The other problem was rural incomes. Local farm prices were flat or falling from the mid-1990s through the early part of this decade, and Chinese farmers saw very little income growth at a time when their urban counterparts were gaining wealth at a record pace. With flat earnings, rising taxes and fees, village governments selling off farmland at minimal compensation and migrant wages stagnant as well, it’s little wonder the mainland saw growing rural disturbances.
But now look what has happened over the past half-decade. To begin with, budgetary revenue has rebounded steadily as a share of GDP, reaching 20 percent in 2007, and suddenly the center is flush with cash. This has meant rising transfers to local governments, increased spending on health and education, and the removal of all agricultural taxes in the last few years.
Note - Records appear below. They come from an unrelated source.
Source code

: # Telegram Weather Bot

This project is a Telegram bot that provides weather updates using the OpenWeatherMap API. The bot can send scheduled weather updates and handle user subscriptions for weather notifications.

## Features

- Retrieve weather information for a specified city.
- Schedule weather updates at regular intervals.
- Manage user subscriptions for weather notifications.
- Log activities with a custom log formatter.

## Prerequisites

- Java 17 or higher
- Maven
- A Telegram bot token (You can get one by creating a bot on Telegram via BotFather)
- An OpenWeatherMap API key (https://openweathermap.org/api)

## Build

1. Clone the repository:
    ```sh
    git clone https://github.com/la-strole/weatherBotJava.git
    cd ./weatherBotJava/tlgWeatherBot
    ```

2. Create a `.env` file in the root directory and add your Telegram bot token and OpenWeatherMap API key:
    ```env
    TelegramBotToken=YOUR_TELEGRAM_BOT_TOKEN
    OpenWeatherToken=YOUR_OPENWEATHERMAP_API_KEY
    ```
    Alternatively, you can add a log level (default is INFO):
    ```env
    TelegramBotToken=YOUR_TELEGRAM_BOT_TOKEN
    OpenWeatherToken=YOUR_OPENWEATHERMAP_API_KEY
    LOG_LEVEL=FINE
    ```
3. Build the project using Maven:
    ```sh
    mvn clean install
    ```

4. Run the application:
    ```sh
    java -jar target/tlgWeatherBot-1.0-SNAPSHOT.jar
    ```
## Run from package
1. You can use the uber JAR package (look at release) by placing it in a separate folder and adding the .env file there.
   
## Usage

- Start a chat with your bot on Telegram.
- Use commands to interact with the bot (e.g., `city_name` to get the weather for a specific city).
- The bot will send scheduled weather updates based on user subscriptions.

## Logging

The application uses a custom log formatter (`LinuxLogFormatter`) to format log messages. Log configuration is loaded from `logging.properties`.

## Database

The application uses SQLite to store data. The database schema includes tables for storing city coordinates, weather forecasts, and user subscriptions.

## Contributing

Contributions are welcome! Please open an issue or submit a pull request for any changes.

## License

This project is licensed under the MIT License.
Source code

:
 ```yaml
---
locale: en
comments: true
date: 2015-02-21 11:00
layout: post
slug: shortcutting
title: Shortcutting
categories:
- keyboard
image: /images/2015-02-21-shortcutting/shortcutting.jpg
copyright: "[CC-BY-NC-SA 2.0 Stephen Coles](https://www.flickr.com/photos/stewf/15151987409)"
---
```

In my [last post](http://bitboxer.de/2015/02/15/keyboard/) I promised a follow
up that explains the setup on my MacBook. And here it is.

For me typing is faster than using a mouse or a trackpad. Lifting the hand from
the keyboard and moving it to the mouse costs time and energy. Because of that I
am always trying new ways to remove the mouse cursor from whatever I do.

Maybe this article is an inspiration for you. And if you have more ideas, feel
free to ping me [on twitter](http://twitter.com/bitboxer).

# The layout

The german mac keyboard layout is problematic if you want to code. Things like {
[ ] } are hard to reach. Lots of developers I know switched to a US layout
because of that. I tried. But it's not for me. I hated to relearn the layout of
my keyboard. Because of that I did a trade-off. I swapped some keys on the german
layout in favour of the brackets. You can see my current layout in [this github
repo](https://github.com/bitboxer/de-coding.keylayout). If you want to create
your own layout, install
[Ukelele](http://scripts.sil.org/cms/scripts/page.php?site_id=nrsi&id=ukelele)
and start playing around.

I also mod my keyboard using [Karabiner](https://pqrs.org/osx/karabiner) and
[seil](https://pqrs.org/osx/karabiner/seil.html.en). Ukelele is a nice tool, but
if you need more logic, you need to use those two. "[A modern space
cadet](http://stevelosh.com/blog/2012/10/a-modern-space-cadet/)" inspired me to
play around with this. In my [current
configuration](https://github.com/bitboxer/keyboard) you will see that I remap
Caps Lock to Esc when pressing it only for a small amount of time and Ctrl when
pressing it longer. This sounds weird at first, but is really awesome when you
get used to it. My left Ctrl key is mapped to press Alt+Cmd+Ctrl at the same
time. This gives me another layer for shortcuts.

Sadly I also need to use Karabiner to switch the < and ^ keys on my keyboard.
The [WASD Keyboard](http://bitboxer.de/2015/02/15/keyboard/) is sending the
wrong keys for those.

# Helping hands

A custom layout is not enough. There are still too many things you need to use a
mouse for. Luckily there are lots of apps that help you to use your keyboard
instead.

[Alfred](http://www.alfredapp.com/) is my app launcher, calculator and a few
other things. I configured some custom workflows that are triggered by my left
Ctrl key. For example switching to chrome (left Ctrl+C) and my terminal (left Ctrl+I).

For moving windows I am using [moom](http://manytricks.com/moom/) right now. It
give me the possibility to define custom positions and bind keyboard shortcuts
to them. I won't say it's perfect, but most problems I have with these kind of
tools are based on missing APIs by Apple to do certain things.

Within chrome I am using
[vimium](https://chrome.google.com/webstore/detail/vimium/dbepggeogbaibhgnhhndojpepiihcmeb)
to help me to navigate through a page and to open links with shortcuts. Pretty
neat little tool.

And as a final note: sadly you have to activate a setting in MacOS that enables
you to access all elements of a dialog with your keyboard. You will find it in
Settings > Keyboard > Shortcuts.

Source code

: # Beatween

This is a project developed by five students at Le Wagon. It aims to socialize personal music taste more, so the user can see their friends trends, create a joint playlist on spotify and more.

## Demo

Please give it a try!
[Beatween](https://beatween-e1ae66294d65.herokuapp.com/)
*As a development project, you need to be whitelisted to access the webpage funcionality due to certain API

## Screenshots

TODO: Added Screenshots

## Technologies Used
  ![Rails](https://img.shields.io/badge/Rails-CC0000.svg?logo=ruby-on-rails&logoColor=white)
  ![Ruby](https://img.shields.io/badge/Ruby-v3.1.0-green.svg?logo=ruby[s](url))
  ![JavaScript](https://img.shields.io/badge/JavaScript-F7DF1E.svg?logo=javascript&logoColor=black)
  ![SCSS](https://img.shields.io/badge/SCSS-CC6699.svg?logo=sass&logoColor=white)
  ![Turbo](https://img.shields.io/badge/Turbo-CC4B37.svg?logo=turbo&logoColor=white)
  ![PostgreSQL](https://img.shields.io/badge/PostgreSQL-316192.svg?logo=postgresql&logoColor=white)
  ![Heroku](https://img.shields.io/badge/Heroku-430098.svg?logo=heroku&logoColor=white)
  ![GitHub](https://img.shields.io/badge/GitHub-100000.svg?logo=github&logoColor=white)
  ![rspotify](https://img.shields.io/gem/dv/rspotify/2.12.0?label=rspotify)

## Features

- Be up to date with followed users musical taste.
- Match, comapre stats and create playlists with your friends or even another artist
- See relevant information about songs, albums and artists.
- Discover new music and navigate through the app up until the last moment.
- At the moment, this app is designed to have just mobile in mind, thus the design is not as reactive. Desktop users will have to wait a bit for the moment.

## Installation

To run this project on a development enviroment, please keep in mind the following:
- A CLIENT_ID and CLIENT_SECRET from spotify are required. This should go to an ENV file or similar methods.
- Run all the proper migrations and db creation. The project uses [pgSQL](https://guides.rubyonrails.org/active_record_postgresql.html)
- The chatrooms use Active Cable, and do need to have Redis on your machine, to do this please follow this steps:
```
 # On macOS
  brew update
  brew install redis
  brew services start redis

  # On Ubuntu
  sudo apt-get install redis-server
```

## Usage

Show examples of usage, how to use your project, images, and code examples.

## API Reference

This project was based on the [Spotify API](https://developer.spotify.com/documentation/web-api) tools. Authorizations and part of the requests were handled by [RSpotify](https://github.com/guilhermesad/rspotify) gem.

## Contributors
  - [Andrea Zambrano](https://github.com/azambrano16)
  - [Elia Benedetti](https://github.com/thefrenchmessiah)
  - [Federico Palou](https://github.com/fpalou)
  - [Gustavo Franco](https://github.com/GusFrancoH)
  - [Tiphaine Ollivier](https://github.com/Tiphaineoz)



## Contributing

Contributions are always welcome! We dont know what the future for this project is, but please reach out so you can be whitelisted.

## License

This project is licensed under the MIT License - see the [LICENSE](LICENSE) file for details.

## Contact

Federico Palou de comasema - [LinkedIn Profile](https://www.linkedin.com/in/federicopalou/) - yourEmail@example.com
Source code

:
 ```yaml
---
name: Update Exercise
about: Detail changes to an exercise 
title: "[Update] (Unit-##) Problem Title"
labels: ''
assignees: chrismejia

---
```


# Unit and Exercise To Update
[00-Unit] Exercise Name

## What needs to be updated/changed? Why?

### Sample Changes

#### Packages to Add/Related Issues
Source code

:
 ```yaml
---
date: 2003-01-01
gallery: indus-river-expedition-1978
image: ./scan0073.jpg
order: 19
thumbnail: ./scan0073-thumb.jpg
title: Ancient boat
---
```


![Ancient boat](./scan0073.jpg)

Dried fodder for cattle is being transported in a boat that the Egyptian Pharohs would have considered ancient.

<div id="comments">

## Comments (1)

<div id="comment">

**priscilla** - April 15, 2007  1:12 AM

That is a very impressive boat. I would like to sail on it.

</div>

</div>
Second, the authorities have undertaken significant changes in land-tenure policy, including better guarantees of a farmer’s claim to a specific piece of land, a more transparent sales and transfer regime, and more avenues for legal recourse. These leave less scope for local corruption and more gains to farmers from future land transactions.
Third, since 2004 there has been a large trend rise in domestic food prices, driven by rising urban consumption and the natural decrease in supply due to past land sales. And over the past three years real farm-income growth at last caught up with and even exceeded the urban pace of wage increases. Finally, rural migrant wages have also jumped over the same period as a result of tighter labor markets caused by fewer young, mobile workers.
The bottom line is that China has seen considerable structural and largely market-driven changes that are already fundamentally altering the rural income balance, and should go a long way toward addressing the economic problems leading to the recent unrest. This year and the next will be tough, to be sure, as weak export markets and, especially, falling construction demand take a toll on migrant employment—but as I argued above, these are cyclical issues that are unlikely to prevent a return to trend growth in the near future and over the long term.